Federal Appeals Court rules that violating a website's Terms of Service is not a crime

A Ninth Circuit Appellate Court has rejected Oracle's attempt to treat violating its website terms of service as a felony under the Computer Fraud and Abuse Act,

This legal theory — that the CFAA felonizing violating Terms of Service — was the basis for the legal action against Aaron Swartz, the young computer pioneer who was under 13 felony counts for downloading publicly accessible documents with an automated script when he hanged himself in 2013.

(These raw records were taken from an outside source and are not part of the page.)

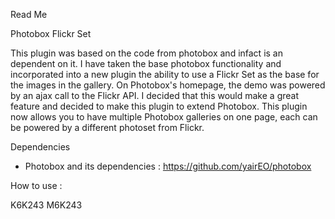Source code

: Read Me

Photobox Flickr Set

This plugin was based on the code from photobox and infact is an dependent on it.
I have taken the base photobox functionality and incorporated into a new plugin the
ability to use a Flickr Set as the base for the images in the gallery. On
Photobox's homepage, the demo was powered by an ajax call to the Flickr API. I decided
that this would make a great feature and decided to make this plugin to extend Photobox.
This plugin now allows you to have multiple Photobox galleries on one page, each can be
powered by a different photoset from Flickr.

Dependencies
 - Photobox and its dependencies : https://github.com/yairEO/photobox

How to use :

<!DOCTYPE HTML>
<html lang="en">
  <head>
		<script src="http://ajax.googleapis.com/ajax/libs/jquery/1.9.0/jquery.min.js"></script>
		<script src="photobox/photobox.min.js"></script>
		<script src="photobox/jquery.photoboxFlickrSet.js"></script>
		<link href="photobox/photobox.css" rel="stylesheet" type="text/css" media="all"/>
	</head>
	<body>
		<div id="galleryContainer"></div>
		<script type="text/javascript">
			$(document).ready(function() {
				$('#galleryContainer').photoboxFlickrSet({
					'flickr_API_Key' : 'YOUR_FLICKR_API_KEY',
					'photosetId' : 'FLICKR_PHOTO_SET_ID',
					'usePhotoTitle' : true
				});
			});
		</script>
	</body>
</html>











K6K243
M6K243

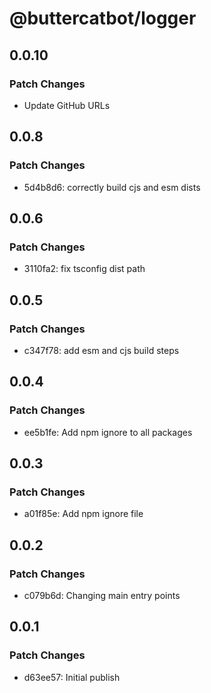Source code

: # @buttercatbot/logger

## 0.0.10

### Patch Changes

- Update GitHub URLs

## 0.0.8

### Patch Changes

- 5d4b8d6: correctly build cjs and esm dists

## 0.0.6

### Patch Changes

- 3110fa2: fix tsconfig dist path

## 0.0.5

### Patch Changes

- c347f78: add esm and cjs build steps

## 0.0.4

### Patch Changes

- ee5b1fe: Add npm ignore to all packages

## 0.0.3

### Patch Changes

- a01f85e: Add npm ignore file

## 0.0.2

### Patch Changes

- c079b6d: Changing main entry points

## 0.0.1

### Patch Changes

- d63ee57: Initial publish
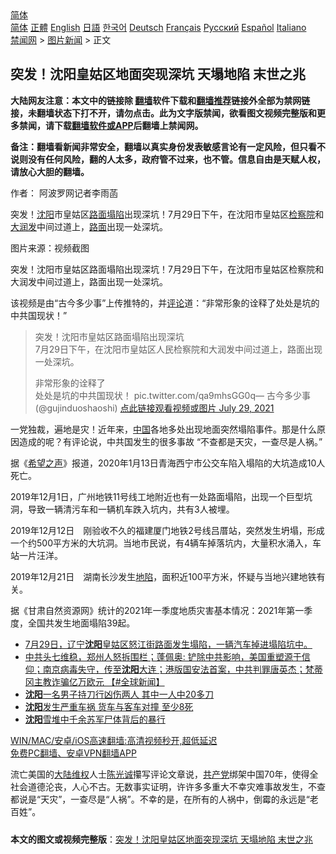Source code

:  <!-- 面包屑导航 --> <div class="breadcrumb"><!-- GTranslate: https://gtranslate.io/ -->  <div class="switcher notranslate">  <div class="selected">  <a href="#" onclick="return false;"> 简体</a>  </div>  <div class="option">  <a href="https://www.bannedbook.org" onclick="doGTranslate('zh-CN|zh-CN');jQuery('div.switcher div.selected a').html(jQuery(this).html());return false;" title="简体中文" class="nturl selected"> 简体</a>  <a href="https://www.bannedbook.org/zh-tw/" onclick="doGTranslate('zh-CN|zh-TW');jQuery('div.switcher div.selected a').html(jQuery(this).html());return false;" title="繁體中文" class="nturl"> 正體</a>  <a href="https://www.bannedbook.org/en/" onclick="doGTranslate('zh-CN|en');jQuery('div.switcher div.selected a').html(jQuery(this).html());return false;" title="English" class="nturl"> English</a>  <a href="https://www.bannedbook.org/ja/" onclick="doGTranslate('zh-CN|ja');jQuery('div.switcher div.selected a').html(jQuery(this).html());return false;" title="日本語" class="nturl"> 日語</a>  <a href="https://www.bannedbook.org/ko/" onclick="doGTranslate('zh-CN|ko');jQuery('div.switcher div.selected a').html(jQuery(this).html());return false;" title="한국어" class="nturl"> 한국어</a>  <a href="https://www.bannedbook.org/de/" onclick="doGTranslate('zh-CN|de');jQuery('div.switcher div.selected a').html(jQuery(this).html());return false;" title="Deutsch" class="nturl"> Deutsch</a>  <a href="https://www.bannedbook.org/fr/" onclick="doGTranslate('zh-CN|fr');jQuery('div.switcher div.selected a').html(jQuery(this).html());return false;" title="Français" class="nturl"> Français</a>  <a href="https://www.bannedbook.org/ru/" onclick="doGTranslate('zh-CN|ru');jQuery('div.switcher div.selected a').html(jQuery(this).html());return false;" title="Русский" class="nturl"> Русский</a>  <a href="https://www.bannedbook.org/es/" onclick="doGTranslate('zh-CN|es');jQuery('div.switcher div.selected a').html(jQuery(this).html());return false;" title="Español" class="nturl"> Español</a>  <a href="https://www.bannedbook.org/it/" onclick="doGTranslate('zh-CN|it');jQuery('div.switcher div.selected a').html(jQuery(this).html());return false;" title="Italiano" class="nturl"> Italiano</a>  </div>  </div>      <div class='breadcrumb-sub'><!-- Breadcrumb NavXT 6.3.0 --> <a href="https://www.bannedbook.org/" class="home">禁闻网</a> &gt; <a href="https://www.bannedbook.org/bnews/topimagenews/" class="category">图片新闻</a> &gt; 正文</div></div><h2>突发！沈阳皇姑区地面突现深坑 天塌地陷 末世之兆</h2> <p class="notice"><b>大陆网友注意：本文中的链接除 <a href="https://github.com/bannedbook/fanqiang" >翻墙</a>软件下载和<a href="https://github.com/killgcd/justmysocks/blob/master/README.md">翻墙推荐</a>链接外全部为禁网链接，未翻墙状态下打不开，请勿点击。此为文字版禁闻，欲看图文视频完整版和更多禁闻，请下载<a href="https://github.com/bannedbook/fanqiang">翻墙软件或APP</a>后翻墙上禁闻网。</p><p>备注：翻墙看新闻非常安全，翻墙以真实身份发表敏感言论有一定风险，但只看不说则没有任何风险，翻的人太多，政府管不过来，也不管。信息自由是天赋人权，请放心大胆的翻墙。</b></p>  <div class="entry"> <p>作者： 阿波罗网记者李雨菡</p> <p id="summary">突发！<a href="https://www.bannedbook.org/bnews/tag/%e6%b2%88%e9%98%b3/" class="st_tag internal_tag" rel="tag" title="标签 沈阳 下的日志">沈阳</a>市皇姑区<a href="https://www.bannedbook.org/bnews/tag/%E8%B7%AF%E9%9D%A2%E5%A1%8C%E9%99%B7/" class="st_tag internal_tag" rel="tag" title="标签 路面塌陷 下的日志">路面塌陷</a>出现深坑！7月29日下午，在沈阳市皇姑区<a href="https://www.bannedbook.org/bnews/tag/%e6%a3%80%e5%af%9f%e9%99%a2/" class="st_tag internal_tag" rel="tag" title="标签 检察院 下的日志">检察院</a>和<a href="https://www.bannedbook.org/bnews/tag/%E5%A4%A7%E6%B6%A6%E5%8F%91/" class="st_tag internal_tag" rel="tag" title="标签 大润发 下的日志">大润发</a>中间过道上，<a href="https://www.bannedbook.org/bnews/tag/%E8%B7%AF%E9%9D%A2/" class="st_tag internal_tag" rel="tag" title="标签 路面 下的日志">路面</a>出现一处深坑。</p> <p id="conimg">图片来源：视频截图</p>  <p>突发！沈阳市皇姑区路面塌陷出现深坑！7月29日下午，在沈阳市皇姑区检察院和大润发中间过道上，路面出现一处深坑。</p> <p>该视频是由“古今多少事”上传推特的，并<span class='wp_keywordlink_affiliate'><a href="https://www.bannedbook.org/bnews/comments/" title="新闻评论" target="_blank">评论</a></span>道：“非常形象的诠释了处处是坑的中共国现状！”</p> <blockquote><p>突发！沈阳市皇姑区路面塌陷出现深坑<br />7月29日下午，在沈阳市皇姑区人民检察院和大润发中间过道上，路面出现一处深坑。</p>  <p>非常形象的诠释了<br />处处是坑的中共国现状！ pic.twitter.com/qa9mhsGG0q— 古今多少事 (@gujinduoshaoshi) <a href="https://twitter.com/gujinduoshaoshi/status/1420676922560978944?ref_src=twsrc%5Etfw">点此链接观看视频或图片 July 29, 2021</a></p></blockquote> <p>一党独裁，遍地是灾！近年来，<span class='wp_keywordlink_affiliate'><a href="https://www.bannedbook.org/" title="中国" target="_blank">中国</a></span>各地多处出现地面突然塌陷事件。那是什么原因造成的呢？有评论说，中共国发生的很多事故 “不查都是天灾，一查尽是人祸。”</p> <p>据《<span class='wp_keywordlink_affiliate'><a href="https://www.soundofhope.org" title="希望之声" target="_blank">希望之声</a></span>》报道，2020年1月13日青海西宁市公交车陷入塌陷的大坑造成10人死亡。</p>  <p>2019年12月1日，广州地铁11号线工地附近也有一处路面塌陷，出现一个巨型坑洞，导致一辆清污车和一辆机车跌入坑内，共有3人被埋。</p> <p>2019年12月12日　刚验收不久的福建厦门地铁2号线吕厝站，突然发生坍塌，形成一个约500平方米的大坑洞。当地市民说，有4辆车掉落坑内，大量积水涌入，车站一片汪洋。</p> <p>2019年12月21日　湖南长沙发生<a href="https://www.bannedbook.org/bnews/tag/%E5%9C%B0%E9%99%B7/" class="st_tag internal_tag" rel="tag" title="标签 地陷 下的日志">地陷</a>，面积近100平方米，怀疑与当地兴建地铁有关。</p>  <p>据《甘肃自然资源网》统计的2021年一季度地质灾害基本情况：2021年第一季度，全国共发生地面塌陷39起。</p> <ul class='op-related-articles' title='相关阅读'> <li><a href='https://www.bannedbook.org/bnews/bannedvideo/20210729/1596403.html' target='_blank'>7月29日，辽宁<b>沈阳</b>皇姑区怒江街路面发生塌陷，一辆汽车掉进塌陷坑中。</a></li> <li><a href='https://www.bannedbook.org/bnews/bannedvideo/20210728/1595455.html' target='_blank'>中共头七维稳，郑州人怒拆围栏；蓬佩奥: 铲除中共影响，美国重塑源于信仰；南京病毒失守，传至<b>沈阳</b>大连；港版国安法首案，中共判罪唐英杰；梵蒂冈主教诈骗亿万欧元 【#全球新闻】</a></li> <li><a href='https://www.bannedbook.org/bnews/cbnews/20210725/1593983.html' target='_blank'><b>沈阳</b>一名男子持刀行凶伤两人 其中一人中20多刀</a></li> <li><a href='https://www.bannedbook.org/bnews/cbnews/20210723/1592919.html' target='_blank'><b>沈阳</b>发生严重车祸 货车与客车对撞 至少8死</a></li> <li><a href='https://www.bannedbook.org/bnews/lishi/20210719/1589790.html' target='_blank'><b>沈阳</b>雪堆中千余苏军尸体背后的暴行</a></li> </ul> <p class="texttj"> <a href="https://github.com/bannedbook/fanqiang/wiki/V2ray%E6%9C%BA%E5%9C%BA" target="_blank">WIN/MAC/安卓/iOS高速翻墙:高清视频秒开,超低延迟</a><br/> <a href="https://github.com/bannedbook/fanqiang/wiki/%E7%A6%81%E9%97%BB%E7%BD%91%E5%AE%89%E5%8D%93%E7%BF%BB%E5%A2%99%E6%96%B0%E9%97%BBAPP" target="_blank">免费PC翻墙、安卓VPN翻墙APP</a></p><p>流亡美国的<span class='wp_keywordlink_affiliate'><a href="https://www.bannedbook.org/" title="大陆" target="_blank">大陆</a></span><span class='wp_keywordlink_affiliate'><a href="https://www.bannedbook.org/bnews/weiquan/" title="维权" target="_blank">维权</a></span>人士<a href="https://www.bannedbook.org/bnews/tag/%e9%99%88%e5%85%89%e8%af%9a/" class="st_tag internal_tag" rel="tag" title="标签 陈光诚 下的日志">陈光诚</a>攥写评论文章说，<a href="https://www.bannedbook.org/bnews/tag/%e5%85%b1%e4%ba%a7%e5%85%9a/" class="st_tag internal_tag" rel="tag" title="标签 共产党 下的日志">共产党</a>绑架中国70年，使得全社会道德沦丧，人心不古。无数事实证明，许许多多重大不幸灾难事故发生，不查都说是“天灾”，一查尽是“人祸”。不幸的是，在所有的人祸中，倒霉的永远是“老百姓”。</p><a name='sharetosocial'></a>  <div style="margin-bottom:5px;padding-bottom:5px;clear:both"> <div id="archive-pix-1" class="banner-ads"> <!-- AuctionX Display platform tag START --> <div id="26318x728x90x621x_ADSLOT2" clicktrack="%%CLICK_URL_ESC%%"></div> <!-- AuctionX Display platform tag END --> </div> <div id="archive-pix-2" class="banner-ads"> <!-- AuctionX Display platform tag START --> <div id="26315x300x250x621x_ADSLOT2" clicktrack="%%CLICK_URL_ESC%%"></div> <!-- AuctionX Display platform tag END --> </div> </div>  <div id="archive-pix-1" class="banner-ads"> <!-- AuctionX Display platform tag START --> <div id="26318x728x90x621x_ADSLOT3" clicktrack="%%CLICK_URL_ESC%%"></div> <!-- AuctionX Display platform tag END --> </div> <div><b>本文的图文或视频完整版</b>：<a href='https://www.bannedbook.org/bnews/topimagenews/20210729/1596459.html'>突发！沈阳皇姑区地面突现深坑 天塌地陷 末世之兆</a></div>  </div><!--END ENTRY-->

At oral argument in July 2017, Judge Susan Graber pushed back [at around 33:40] on Oracle's argument that automated scraping was a violation of the computer crime law. And Monday, the 3-judge panel issued a unanimous decision rejecting Oracle's position. As the court held:

"[T]aking data using a method prohibited by the applicable terms of use"— i.e., scraping — "when the taking itself generally is permitted, does not violate" the state computer crime laws.

The court even refers to our brief:

"As EFF puts it, '[n]either statute . . . applies to bare violations of a website's terms of use—such as when a computer user has permission and authorization to access and use the computer or data at issue, but simply accesses or uses the information in a manner the website owner does not like.'"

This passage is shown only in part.